Engineer bro!
Sun Feb 20 2022 (1 year ago)
Engineer by mistake!
I am a software engineer by passion
The aim of building a sleep function is to allow the program to wait for a specified amount of time before executing the next line. The sleep function has many use cases, as you want to execute another service if the previous service takes more time, etc.
JavaScript always provides a way to wait at some line number before moving on to the next line using async/await
. We'll also use the same concept.
Think what
await
does.
Consider the below code
async function test(){
console.log("Before await");
await someService(..);
console.log("After await");
}
If you are familiar with async/await
, then you might have guessed that the above code will first log Before await
. Then it'll wait for the promise returned by someService
to resolve/reject.
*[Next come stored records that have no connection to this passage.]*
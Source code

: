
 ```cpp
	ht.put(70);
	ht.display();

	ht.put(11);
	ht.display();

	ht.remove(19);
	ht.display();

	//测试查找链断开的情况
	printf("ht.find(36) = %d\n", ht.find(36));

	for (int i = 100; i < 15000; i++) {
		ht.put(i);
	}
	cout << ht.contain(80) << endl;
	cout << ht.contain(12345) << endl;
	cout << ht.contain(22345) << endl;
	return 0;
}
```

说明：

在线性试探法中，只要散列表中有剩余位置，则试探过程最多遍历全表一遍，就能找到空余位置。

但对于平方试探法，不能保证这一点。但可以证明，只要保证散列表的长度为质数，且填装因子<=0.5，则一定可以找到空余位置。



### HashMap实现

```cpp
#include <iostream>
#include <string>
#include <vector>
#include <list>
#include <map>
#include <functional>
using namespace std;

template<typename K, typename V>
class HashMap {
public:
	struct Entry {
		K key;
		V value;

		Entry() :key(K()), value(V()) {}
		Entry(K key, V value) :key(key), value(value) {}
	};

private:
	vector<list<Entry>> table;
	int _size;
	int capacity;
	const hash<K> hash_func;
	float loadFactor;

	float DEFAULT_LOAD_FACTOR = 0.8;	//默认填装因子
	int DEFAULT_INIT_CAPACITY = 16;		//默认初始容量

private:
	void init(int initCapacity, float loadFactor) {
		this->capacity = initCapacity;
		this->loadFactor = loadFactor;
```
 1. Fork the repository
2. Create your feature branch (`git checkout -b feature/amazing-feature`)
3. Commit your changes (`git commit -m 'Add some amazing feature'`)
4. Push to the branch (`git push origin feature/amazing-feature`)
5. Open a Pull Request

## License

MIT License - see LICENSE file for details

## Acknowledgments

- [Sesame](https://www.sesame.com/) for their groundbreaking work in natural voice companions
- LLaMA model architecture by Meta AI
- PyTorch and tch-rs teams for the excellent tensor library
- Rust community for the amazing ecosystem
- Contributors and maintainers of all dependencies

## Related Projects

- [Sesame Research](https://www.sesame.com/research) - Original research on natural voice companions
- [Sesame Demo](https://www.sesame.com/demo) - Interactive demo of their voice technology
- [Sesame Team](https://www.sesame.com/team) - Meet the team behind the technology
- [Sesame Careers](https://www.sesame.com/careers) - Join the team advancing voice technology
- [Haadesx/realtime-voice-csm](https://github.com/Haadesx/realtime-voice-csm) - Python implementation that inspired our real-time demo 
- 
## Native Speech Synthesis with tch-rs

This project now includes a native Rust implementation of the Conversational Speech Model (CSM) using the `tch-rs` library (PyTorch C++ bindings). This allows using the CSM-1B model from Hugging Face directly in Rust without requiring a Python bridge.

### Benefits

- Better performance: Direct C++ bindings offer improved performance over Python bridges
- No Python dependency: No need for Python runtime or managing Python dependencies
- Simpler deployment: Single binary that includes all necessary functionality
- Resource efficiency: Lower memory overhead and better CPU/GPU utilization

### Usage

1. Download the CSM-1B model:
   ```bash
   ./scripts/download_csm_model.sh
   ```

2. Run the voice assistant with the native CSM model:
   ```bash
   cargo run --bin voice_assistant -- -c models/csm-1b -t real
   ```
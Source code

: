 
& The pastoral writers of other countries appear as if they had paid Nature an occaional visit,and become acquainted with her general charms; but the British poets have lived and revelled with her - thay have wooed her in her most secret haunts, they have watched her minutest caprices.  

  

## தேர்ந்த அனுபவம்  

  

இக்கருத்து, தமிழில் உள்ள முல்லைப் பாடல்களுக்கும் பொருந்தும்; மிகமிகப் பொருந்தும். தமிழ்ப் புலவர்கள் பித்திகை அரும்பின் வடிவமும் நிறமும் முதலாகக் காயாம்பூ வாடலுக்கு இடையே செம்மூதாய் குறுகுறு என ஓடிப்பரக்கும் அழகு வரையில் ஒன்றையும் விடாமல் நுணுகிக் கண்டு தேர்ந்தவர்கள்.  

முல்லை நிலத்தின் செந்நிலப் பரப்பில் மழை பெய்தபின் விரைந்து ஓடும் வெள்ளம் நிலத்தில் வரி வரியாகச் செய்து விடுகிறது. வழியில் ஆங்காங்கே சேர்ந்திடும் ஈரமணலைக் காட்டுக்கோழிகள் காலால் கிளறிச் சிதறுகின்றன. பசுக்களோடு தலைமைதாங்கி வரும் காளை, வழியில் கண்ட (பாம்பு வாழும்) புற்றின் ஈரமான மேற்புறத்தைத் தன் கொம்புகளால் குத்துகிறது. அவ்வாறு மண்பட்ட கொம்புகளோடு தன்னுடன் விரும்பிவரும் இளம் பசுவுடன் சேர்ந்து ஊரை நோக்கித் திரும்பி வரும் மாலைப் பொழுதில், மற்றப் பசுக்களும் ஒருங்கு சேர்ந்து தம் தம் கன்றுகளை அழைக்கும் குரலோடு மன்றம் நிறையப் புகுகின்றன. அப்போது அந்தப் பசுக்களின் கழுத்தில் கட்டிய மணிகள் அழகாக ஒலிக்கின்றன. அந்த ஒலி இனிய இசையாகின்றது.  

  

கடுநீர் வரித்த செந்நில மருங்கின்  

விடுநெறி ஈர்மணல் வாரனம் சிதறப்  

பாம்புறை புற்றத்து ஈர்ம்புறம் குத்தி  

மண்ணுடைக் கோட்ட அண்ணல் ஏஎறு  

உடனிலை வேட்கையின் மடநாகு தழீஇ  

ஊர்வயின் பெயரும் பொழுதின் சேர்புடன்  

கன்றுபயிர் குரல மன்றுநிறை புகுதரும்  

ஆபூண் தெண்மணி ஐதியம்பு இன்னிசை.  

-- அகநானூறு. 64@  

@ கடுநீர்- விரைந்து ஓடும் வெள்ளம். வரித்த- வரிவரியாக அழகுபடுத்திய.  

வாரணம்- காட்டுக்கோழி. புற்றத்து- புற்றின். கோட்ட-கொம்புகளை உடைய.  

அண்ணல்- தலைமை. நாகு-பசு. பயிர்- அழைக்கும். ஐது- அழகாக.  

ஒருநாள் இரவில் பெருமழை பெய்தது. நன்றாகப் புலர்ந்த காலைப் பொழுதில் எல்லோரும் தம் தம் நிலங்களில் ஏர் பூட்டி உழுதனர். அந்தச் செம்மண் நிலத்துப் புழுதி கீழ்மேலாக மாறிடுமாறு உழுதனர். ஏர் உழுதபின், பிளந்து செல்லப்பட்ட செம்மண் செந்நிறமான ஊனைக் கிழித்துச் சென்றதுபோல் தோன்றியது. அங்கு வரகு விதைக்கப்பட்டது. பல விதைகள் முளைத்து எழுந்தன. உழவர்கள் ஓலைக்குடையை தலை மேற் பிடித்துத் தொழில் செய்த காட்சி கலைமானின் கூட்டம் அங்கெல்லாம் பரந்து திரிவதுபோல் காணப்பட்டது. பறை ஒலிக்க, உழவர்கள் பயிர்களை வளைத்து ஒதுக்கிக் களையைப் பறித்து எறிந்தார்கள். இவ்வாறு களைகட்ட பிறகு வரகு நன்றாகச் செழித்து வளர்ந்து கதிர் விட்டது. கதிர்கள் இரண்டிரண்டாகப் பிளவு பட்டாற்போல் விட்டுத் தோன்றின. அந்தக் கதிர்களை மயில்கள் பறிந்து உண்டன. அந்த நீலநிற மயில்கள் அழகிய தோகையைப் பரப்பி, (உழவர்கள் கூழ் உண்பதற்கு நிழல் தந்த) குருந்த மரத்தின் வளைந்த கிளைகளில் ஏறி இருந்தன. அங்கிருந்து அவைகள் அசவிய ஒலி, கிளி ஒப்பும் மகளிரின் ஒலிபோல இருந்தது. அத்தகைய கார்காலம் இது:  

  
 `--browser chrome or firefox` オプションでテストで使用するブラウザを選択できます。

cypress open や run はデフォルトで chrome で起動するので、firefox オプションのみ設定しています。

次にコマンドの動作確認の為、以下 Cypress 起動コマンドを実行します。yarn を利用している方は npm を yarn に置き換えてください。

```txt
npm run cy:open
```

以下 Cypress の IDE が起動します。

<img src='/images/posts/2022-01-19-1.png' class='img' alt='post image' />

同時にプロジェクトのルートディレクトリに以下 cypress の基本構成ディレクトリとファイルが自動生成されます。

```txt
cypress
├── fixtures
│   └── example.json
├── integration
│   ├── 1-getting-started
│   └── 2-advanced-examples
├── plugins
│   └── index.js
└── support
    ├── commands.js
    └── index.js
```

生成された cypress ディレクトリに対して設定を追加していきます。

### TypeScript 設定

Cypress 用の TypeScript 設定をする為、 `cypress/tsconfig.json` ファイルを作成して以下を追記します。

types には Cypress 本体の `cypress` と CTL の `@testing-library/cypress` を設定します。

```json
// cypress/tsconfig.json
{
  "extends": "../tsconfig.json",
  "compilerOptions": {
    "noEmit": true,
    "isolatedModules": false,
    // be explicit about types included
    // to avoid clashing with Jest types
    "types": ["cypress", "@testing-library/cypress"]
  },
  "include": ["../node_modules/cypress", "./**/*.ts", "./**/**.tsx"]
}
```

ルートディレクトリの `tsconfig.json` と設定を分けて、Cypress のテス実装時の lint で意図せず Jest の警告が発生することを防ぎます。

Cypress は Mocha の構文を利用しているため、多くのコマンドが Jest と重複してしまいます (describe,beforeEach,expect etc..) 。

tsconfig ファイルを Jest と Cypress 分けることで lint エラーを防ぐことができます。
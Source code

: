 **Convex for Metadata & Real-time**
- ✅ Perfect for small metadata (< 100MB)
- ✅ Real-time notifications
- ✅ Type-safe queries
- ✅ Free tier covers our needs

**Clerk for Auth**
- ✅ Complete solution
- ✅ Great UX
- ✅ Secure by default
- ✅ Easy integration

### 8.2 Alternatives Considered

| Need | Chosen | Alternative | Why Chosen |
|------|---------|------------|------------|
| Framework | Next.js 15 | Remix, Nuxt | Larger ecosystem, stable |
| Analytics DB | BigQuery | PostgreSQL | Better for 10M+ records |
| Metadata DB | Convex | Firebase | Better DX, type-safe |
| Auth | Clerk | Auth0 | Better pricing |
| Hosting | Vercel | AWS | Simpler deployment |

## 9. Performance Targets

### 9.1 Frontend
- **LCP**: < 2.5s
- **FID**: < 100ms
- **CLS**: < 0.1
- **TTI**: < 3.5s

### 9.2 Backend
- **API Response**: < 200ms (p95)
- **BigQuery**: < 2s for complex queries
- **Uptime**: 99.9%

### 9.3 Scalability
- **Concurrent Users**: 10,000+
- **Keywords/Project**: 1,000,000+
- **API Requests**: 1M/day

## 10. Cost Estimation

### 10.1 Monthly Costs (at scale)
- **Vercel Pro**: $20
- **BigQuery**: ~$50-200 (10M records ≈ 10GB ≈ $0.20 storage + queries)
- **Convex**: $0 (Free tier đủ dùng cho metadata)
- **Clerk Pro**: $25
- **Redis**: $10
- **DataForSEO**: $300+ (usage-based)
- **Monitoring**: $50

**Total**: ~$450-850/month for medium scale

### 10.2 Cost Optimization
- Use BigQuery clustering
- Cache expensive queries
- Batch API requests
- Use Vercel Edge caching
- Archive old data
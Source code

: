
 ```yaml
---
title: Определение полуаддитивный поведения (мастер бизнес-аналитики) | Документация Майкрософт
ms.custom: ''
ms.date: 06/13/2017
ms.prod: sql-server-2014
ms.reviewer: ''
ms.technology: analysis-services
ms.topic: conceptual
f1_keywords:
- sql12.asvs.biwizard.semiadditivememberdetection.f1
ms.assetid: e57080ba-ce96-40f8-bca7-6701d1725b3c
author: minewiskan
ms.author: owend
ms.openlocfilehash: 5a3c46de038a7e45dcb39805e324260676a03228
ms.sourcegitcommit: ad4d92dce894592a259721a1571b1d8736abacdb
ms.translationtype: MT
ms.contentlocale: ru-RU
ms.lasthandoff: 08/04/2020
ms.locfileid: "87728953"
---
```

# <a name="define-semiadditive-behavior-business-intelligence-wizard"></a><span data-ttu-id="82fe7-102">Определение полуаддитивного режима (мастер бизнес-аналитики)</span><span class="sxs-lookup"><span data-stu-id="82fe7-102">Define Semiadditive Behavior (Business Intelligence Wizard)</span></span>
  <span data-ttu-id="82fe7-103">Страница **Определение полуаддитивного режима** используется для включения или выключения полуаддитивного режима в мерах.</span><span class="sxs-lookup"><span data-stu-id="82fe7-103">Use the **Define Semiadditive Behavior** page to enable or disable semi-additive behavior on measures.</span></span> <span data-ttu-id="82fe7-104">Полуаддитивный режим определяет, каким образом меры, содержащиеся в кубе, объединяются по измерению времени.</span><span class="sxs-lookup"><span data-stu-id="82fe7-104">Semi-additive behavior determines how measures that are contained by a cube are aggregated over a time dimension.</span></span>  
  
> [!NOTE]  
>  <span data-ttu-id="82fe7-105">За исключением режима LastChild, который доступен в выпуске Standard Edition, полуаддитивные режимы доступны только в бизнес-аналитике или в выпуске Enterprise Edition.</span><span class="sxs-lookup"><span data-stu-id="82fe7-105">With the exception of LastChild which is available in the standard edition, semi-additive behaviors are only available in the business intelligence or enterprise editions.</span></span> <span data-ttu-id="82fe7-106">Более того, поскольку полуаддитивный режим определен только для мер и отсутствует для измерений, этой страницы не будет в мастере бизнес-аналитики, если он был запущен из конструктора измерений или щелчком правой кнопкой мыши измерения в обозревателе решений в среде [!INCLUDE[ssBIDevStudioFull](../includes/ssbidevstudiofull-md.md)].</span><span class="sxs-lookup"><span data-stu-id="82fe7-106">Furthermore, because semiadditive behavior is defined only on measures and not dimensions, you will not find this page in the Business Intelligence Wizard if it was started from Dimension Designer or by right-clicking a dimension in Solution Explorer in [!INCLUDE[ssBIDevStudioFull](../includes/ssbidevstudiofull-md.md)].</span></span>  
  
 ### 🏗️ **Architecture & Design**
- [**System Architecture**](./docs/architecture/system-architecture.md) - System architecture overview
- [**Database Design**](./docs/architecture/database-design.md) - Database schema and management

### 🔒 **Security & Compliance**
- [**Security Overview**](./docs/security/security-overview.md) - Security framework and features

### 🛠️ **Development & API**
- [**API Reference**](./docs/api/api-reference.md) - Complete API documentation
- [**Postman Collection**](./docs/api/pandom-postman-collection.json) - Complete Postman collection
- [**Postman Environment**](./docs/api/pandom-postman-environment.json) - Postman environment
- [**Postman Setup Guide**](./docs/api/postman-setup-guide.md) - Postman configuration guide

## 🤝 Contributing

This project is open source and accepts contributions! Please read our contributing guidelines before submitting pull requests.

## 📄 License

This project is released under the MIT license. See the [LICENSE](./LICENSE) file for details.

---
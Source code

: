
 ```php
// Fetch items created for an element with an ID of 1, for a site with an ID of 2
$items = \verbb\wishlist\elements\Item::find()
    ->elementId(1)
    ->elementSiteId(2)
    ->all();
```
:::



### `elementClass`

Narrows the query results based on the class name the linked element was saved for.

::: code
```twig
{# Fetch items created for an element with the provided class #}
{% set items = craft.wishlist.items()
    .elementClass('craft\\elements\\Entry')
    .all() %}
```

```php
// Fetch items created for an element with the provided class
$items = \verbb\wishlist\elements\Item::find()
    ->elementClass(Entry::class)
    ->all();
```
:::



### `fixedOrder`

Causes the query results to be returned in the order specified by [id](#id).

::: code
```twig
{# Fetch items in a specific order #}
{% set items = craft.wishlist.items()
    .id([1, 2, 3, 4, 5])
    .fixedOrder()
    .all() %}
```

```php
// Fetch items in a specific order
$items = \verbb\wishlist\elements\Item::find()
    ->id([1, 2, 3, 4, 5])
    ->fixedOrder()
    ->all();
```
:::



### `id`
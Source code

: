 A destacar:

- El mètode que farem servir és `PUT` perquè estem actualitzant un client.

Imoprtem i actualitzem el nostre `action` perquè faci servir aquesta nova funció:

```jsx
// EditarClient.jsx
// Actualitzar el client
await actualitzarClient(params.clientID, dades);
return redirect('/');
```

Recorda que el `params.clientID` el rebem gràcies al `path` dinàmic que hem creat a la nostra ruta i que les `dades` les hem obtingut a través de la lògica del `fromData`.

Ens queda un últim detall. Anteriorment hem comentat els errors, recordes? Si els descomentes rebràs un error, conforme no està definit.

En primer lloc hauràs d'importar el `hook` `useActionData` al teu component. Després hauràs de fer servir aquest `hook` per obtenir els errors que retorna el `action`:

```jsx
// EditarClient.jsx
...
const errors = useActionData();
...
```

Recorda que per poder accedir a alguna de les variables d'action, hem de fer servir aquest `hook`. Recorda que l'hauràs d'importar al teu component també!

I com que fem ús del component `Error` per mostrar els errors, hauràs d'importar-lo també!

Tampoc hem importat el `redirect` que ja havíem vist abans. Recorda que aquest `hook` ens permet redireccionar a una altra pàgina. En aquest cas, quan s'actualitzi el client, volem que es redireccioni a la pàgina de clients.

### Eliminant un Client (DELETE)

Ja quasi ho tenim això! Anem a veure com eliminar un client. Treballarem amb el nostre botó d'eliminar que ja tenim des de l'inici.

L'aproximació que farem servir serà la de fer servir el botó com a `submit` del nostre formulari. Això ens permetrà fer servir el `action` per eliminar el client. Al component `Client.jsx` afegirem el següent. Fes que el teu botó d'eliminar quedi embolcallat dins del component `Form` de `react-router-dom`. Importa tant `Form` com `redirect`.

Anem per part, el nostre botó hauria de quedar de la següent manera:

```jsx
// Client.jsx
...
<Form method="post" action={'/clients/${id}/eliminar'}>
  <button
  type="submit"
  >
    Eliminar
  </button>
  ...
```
Then it'll log After await
.
So, await
wait for the promise to either resolve or reject.
Why not we can use this concept to build a sleep function, which will return a promise and resolve after specified amount of time.
// ms => milliseconds
function sleep(ms) {
// create and return a Promise
return new Promise((resolve) => {
// resolve the Promise after specified amount of time(ms)
setTimeout(resolve, ms);
});
}
async function test() {
console.log("Before sleep() -> ", new Date().toLocaleTimeString());
await sleep(1000); // wait for resolve to be called.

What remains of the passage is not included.